WHAT YOU NEED TO DO> Calculate how many lines of the data hold "installed". The answer consists of that number only.

INFORMATION GIVEN Block Start

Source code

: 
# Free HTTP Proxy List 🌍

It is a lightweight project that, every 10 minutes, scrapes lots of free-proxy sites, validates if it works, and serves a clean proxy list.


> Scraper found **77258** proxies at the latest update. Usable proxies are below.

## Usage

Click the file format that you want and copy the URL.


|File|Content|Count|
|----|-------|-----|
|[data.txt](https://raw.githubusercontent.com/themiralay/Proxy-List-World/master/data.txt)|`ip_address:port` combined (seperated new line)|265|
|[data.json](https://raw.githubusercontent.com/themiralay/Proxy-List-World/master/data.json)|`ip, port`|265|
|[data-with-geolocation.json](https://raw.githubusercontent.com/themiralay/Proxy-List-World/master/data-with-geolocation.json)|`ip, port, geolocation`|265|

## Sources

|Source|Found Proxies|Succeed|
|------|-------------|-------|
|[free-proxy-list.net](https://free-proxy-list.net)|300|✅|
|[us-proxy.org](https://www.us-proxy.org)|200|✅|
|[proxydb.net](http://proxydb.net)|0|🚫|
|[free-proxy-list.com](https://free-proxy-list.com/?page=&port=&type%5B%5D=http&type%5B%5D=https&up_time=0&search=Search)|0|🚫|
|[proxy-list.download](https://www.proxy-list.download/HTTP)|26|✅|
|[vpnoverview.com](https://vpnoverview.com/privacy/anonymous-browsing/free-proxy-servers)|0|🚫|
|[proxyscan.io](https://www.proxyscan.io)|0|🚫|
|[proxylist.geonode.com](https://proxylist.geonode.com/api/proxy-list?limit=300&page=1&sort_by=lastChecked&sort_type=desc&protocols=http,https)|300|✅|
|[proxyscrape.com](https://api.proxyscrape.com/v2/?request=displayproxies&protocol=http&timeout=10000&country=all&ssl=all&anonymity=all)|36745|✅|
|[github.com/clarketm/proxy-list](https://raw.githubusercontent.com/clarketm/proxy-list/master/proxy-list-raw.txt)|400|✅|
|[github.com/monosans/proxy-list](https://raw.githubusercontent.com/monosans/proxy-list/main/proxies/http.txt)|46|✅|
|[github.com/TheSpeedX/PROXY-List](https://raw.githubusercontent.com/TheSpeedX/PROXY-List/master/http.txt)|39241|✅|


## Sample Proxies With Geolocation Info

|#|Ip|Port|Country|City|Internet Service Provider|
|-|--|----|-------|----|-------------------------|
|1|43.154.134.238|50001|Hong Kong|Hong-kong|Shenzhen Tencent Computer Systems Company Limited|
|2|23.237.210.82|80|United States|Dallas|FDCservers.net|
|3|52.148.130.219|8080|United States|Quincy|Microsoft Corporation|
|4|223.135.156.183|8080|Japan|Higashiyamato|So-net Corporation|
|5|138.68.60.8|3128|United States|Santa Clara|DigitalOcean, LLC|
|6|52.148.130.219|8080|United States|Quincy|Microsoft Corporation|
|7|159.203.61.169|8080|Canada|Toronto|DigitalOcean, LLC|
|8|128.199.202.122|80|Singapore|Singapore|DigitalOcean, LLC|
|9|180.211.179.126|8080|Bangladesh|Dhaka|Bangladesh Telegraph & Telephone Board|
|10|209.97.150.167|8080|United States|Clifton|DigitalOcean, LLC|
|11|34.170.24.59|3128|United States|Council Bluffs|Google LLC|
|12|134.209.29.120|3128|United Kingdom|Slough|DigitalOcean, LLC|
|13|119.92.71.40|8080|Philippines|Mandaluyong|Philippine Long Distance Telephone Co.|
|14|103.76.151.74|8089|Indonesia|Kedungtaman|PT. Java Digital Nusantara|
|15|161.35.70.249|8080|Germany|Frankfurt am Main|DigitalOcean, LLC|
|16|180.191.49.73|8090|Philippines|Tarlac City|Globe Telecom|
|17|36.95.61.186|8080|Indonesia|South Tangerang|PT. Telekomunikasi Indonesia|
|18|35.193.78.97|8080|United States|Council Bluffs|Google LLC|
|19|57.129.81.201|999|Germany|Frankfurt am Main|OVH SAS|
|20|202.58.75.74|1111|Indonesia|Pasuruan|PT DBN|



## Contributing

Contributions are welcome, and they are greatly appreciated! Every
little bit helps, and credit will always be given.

INFORMATION GIVEN Block End
INFORMATION GIVEN Block Start

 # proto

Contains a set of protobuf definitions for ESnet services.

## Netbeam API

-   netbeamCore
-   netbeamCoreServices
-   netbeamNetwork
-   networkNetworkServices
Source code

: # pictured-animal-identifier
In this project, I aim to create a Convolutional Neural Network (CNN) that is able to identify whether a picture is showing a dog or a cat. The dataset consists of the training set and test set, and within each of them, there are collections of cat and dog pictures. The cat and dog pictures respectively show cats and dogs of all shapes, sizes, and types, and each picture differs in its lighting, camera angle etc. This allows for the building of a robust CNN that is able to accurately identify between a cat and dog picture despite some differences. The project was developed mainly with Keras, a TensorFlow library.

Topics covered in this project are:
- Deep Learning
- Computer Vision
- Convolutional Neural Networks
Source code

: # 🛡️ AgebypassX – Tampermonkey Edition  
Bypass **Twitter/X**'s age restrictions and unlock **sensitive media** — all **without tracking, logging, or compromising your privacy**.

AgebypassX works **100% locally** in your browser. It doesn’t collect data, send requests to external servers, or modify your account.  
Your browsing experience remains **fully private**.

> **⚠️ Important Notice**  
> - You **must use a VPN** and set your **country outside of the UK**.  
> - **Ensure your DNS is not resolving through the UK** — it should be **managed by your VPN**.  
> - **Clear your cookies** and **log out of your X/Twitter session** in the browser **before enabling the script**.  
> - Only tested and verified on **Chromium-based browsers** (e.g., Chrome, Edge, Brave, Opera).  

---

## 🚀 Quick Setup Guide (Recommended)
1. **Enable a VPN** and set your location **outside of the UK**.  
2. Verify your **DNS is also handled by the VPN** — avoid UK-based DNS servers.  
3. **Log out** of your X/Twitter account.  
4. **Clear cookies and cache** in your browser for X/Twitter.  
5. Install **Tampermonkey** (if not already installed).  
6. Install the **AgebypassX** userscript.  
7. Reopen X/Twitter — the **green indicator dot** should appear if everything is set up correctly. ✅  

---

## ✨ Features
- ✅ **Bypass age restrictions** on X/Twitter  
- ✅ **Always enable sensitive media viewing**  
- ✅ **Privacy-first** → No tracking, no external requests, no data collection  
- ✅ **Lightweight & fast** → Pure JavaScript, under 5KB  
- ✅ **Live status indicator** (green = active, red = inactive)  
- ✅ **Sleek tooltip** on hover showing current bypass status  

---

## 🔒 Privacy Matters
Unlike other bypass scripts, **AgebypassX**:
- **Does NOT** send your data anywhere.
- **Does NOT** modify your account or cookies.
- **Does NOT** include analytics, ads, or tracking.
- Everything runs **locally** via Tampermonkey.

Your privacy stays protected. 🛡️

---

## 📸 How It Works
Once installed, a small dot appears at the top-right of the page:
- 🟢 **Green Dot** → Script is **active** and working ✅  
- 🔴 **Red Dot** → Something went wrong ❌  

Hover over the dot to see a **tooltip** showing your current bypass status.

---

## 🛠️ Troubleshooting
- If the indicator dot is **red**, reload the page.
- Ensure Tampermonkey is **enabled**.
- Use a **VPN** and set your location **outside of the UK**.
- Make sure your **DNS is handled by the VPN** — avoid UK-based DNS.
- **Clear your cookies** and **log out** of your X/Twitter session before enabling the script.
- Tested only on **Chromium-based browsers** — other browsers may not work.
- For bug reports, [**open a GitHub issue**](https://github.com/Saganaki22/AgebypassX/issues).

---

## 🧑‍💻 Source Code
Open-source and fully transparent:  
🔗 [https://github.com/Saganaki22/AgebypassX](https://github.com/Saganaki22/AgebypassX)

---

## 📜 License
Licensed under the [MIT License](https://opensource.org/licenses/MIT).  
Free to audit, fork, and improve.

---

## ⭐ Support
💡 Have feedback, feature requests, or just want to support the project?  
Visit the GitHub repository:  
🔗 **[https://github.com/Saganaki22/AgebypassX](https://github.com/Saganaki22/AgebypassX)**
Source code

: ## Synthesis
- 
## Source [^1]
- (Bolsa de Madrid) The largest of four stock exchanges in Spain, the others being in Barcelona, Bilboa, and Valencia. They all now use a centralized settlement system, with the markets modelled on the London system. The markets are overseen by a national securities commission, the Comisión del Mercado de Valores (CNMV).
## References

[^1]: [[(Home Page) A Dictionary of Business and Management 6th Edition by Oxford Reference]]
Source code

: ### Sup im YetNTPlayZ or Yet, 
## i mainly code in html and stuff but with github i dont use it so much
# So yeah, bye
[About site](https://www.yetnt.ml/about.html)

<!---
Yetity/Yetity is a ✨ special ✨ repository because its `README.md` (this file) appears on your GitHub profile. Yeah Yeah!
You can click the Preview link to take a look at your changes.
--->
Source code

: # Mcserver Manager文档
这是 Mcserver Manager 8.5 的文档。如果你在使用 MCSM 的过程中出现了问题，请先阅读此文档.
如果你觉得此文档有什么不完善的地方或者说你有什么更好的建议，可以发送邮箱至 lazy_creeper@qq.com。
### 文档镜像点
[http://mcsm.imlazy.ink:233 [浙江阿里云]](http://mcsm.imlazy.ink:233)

INFORMATION GIVEN Block End
INFORMATION GIVEN Block Start

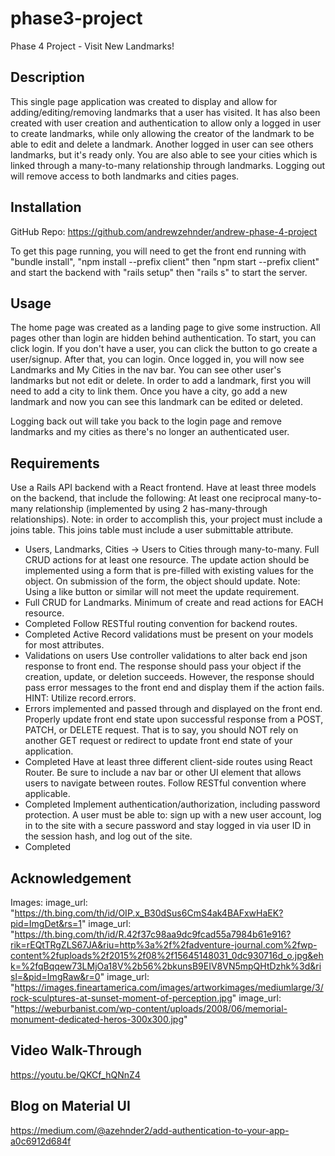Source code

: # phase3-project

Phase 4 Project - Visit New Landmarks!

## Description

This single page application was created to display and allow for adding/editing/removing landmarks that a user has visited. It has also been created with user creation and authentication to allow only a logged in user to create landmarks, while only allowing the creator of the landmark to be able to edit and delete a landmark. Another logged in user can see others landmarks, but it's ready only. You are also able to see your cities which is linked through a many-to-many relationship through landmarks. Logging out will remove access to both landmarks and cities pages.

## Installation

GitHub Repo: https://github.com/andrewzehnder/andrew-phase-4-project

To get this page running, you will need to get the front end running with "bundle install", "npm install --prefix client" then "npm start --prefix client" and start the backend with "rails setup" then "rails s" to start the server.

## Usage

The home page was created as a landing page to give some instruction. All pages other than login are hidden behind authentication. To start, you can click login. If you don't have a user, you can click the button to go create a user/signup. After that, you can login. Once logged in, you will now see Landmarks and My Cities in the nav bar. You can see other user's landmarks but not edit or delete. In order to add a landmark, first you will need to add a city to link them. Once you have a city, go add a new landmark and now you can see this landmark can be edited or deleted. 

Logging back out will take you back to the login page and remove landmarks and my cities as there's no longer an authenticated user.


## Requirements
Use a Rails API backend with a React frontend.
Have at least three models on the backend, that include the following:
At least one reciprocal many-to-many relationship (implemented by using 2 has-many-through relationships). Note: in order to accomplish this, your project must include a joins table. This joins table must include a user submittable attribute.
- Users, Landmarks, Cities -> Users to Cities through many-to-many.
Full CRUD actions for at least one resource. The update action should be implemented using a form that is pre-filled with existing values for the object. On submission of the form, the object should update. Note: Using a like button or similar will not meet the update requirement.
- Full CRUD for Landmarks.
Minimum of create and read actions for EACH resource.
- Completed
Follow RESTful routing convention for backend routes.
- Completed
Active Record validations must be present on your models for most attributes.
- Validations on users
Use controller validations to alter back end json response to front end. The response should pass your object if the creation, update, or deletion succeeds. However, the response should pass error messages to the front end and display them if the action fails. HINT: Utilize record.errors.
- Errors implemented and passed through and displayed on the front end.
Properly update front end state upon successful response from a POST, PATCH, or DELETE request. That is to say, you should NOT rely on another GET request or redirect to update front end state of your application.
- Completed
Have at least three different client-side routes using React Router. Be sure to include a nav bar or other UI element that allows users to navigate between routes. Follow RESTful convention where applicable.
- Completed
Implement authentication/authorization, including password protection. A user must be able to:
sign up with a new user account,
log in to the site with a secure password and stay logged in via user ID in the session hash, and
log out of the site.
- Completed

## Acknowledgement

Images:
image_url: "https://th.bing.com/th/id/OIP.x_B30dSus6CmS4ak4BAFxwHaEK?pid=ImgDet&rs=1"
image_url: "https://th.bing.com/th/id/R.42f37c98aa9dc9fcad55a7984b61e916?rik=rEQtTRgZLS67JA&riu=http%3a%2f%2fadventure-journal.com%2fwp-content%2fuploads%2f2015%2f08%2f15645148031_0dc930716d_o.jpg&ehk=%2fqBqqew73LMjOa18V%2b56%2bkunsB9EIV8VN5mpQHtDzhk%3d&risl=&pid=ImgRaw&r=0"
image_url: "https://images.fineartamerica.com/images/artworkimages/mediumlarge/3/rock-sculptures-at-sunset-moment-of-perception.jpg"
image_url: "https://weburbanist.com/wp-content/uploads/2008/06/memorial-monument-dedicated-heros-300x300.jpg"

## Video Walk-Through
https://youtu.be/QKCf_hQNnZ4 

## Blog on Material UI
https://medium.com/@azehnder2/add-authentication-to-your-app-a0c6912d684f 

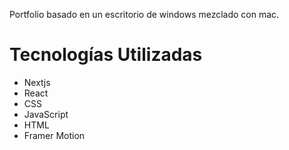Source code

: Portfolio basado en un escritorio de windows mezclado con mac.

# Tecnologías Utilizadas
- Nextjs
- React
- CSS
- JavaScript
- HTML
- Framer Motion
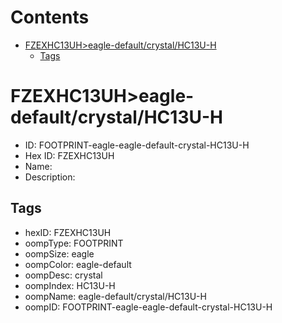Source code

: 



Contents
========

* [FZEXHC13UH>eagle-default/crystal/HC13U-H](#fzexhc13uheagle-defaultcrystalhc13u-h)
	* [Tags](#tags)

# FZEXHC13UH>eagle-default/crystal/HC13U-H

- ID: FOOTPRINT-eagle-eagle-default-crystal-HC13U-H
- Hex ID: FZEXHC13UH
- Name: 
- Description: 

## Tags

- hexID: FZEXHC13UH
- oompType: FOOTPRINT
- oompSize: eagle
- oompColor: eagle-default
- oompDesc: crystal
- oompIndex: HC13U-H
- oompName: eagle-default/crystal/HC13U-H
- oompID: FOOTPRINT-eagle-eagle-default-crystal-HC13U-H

INFORMATION GIVEN Block End

REPLY> 2